This is a guest article by Helen Porter, a freelance writer with experience working in the healthcare sector:

 

Caregiver Burnout – Why Carers Need To Take Time Out

Let’s take a moment to talk about the parents of troubled teens. Parents in these situations have a huge burden on them. Not only must they carry the stress and worry of having a child in trouble – they must also face the tacit blame which society puts (often unfairly) on the parents of people with problems. In addition to the day to day difficulties of caring for someone – especially a teenager – with mental health issues, this is a pretty heavy load to bear. Such a situation can take a hefty toll, and a phenomenon called ‘Caregiver Burnout’ is more common among parents caring for troubled offspring than among many other carer demographics.

Caregiver Burnout

‘Caregiver Burnout’ is, essentially, a depletion of emotional, mental, and physical resources to the point where the sufferer cannot function properly in the world. It’s dangerous, as those who experience caregiver burnout are not only suffering themselves, they will also be less able to look after their charge – and may even cause them harm. Symptoms of caregiver burnout include:

  • Withdrawal, and a tendency to isolate from loved ones.

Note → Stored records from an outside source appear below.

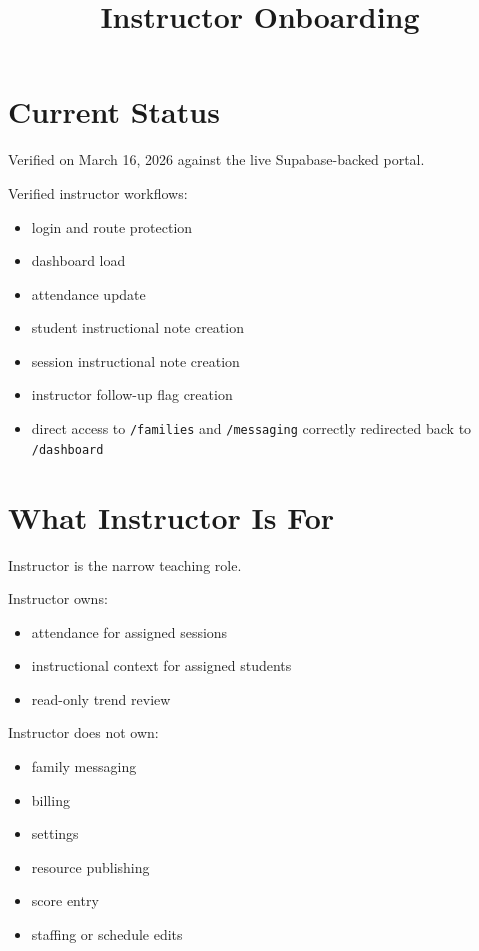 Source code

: \documentclass[11pt]{article}
\title{Instructor Onboarding}
\author{}
\date{}
\begin{document}
\maketitle

\section*{Current Status}
Verified on March 16, 2026 against the live Supabase-backed portal.

Verified instructor workflows:
\begin{itemize}
  \item login and route protection
  \item dashboard load
  \item attendance update
  \item student instructional note creation
  \item session instructional note creation
  \item instructor follow-up flag creation
  \item direct access to \texttt{/families} and \texttt{/messaging} correctly redirected back to \texttt{/dashboard}
\end{itemize}

\section*{What Instructor Is For}
Instructor is the narrow teaching role.

Instructor owns:
\begin{itemize}
  \item attendance for assigned sessions
  \item instructional context for assigned students
  \item read-only trend review
\end{itemize}

Instructor does not own:
\begin{itemize}
  \item family messaging
  \item billing
  \item settings
  \item resource publishing
  \item score entry
  \item staffing or schedule edits
\end{itemize}
\end{document}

  • Apathy towards activities which previously interested one.

  • Increased irritability.

  • Lashing out over minor upsets or frustrations.

  • Mood swings.

  • Fatigue, tending towards exhaustion.

  • Feelings of hopelessness.

  • Changes in appetite – either loss of appetite or emotional overeating.

  • Changes in weight.

  • Alteration in sleep patterns – insomnia, or oversleeping.

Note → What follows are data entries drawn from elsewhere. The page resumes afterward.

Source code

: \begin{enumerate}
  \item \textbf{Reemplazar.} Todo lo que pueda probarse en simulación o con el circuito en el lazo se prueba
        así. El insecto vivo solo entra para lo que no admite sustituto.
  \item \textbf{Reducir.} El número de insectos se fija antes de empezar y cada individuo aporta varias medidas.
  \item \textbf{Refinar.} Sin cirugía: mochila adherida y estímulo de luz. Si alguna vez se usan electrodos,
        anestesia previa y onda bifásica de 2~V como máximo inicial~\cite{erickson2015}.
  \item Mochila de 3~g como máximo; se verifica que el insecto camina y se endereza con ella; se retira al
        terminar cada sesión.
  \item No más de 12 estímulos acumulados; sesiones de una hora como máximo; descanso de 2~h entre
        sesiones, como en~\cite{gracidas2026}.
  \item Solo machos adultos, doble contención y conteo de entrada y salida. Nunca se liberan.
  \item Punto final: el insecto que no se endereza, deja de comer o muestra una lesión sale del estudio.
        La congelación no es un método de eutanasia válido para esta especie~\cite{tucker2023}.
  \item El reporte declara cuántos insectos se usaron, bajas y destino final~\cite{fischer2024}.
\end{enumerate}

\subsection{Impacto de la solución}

  • ‘Compassion fatigue’ – an exhaustion of compassion resources, or ‘desensitization’ to the plight of the one for whom you are caring (this is often a psychological defence mechanism to prevent too much distress).

  • A desire to hurt either yourself, your charge, or both.

  • Self-medication with substances (alcohol, drugs, or both).

  • Susceptibility to illness (caregiver burnout depletes the immune system).

Not all of these symptoms will be present in every case of caregiver burnout, but if you are starting to feel irritable, worn out, depressed, and frustrated, you may well be experiencing caregiver burnout.

Caregiver Burnout And Negative Behavior

Caregiver burnout is an awful thing for the person suffering – but it also often has negative effects on the person for whom they are caring. The desensitization and increased irritability can result in a loss of emotional control when a situation occurs which would otherwise be faced with emotional equilibrium. Shouting, arguments, and even violence can result from caregiver burnout – often provoked by relatively minor things. It’s ‘last straw’ syndrome. When you’re dealing with a child or teenager who may already be projecting a lot of negative emotion onto their parent, caregiver burnout provides a recipe for a seriously toxic family environment. Not to mention the fact that children often pick up on and subconsciously adopt their parents emotions. Even if the suffering caregiver manages to keep their emotions under control, their ability to care is often impeded by their fatigue and distraction. This is worth remembering for anyone who feels ‘guilty’ about not giving 100% of their time, mental energy, and resources to their troubled child – not taking time for yourself actually makes you a lot worse at caring than devoting the entirety of your time to that care. You really do need to give yourself a break.

What Can Be Done?

If you’re experiencing caregiver burnout, don’t worry. Here are a few tips which may help you:

  • Don’t feel guilty for feeling happy, for not worrying about them 24/7, or for taking ‘me time’. Constant worrying and care will just wear you out. Emotional and physical respite will improve your ability to care.

  • Do things which make you happy. Schedule time for yourself each week, and enjoy yourself to the full.

  • Get plenty of sleep, and take exercise. Walking in nature can be a fantastic balm for burned out emotions.

  • Do not be afraid to ask for help. There is no shame at all in not being to cope alone – this is a very difficult job, and nobody expects you to go it solo. Often, asking for and getting help is the best thing that you can do for both yourself and your child.

  • Eat as healthy and balanced a diet as you can. A good nutritional balance will honestly help you to feel well – both physically and emotionally.
  • Talk to your child about the way that you’re feeling, in such a way which does not imply that they are to blame. Reaching a resolution about problematic behaviors can help to broaden communication, enhance empathy, and generally prevent burnout.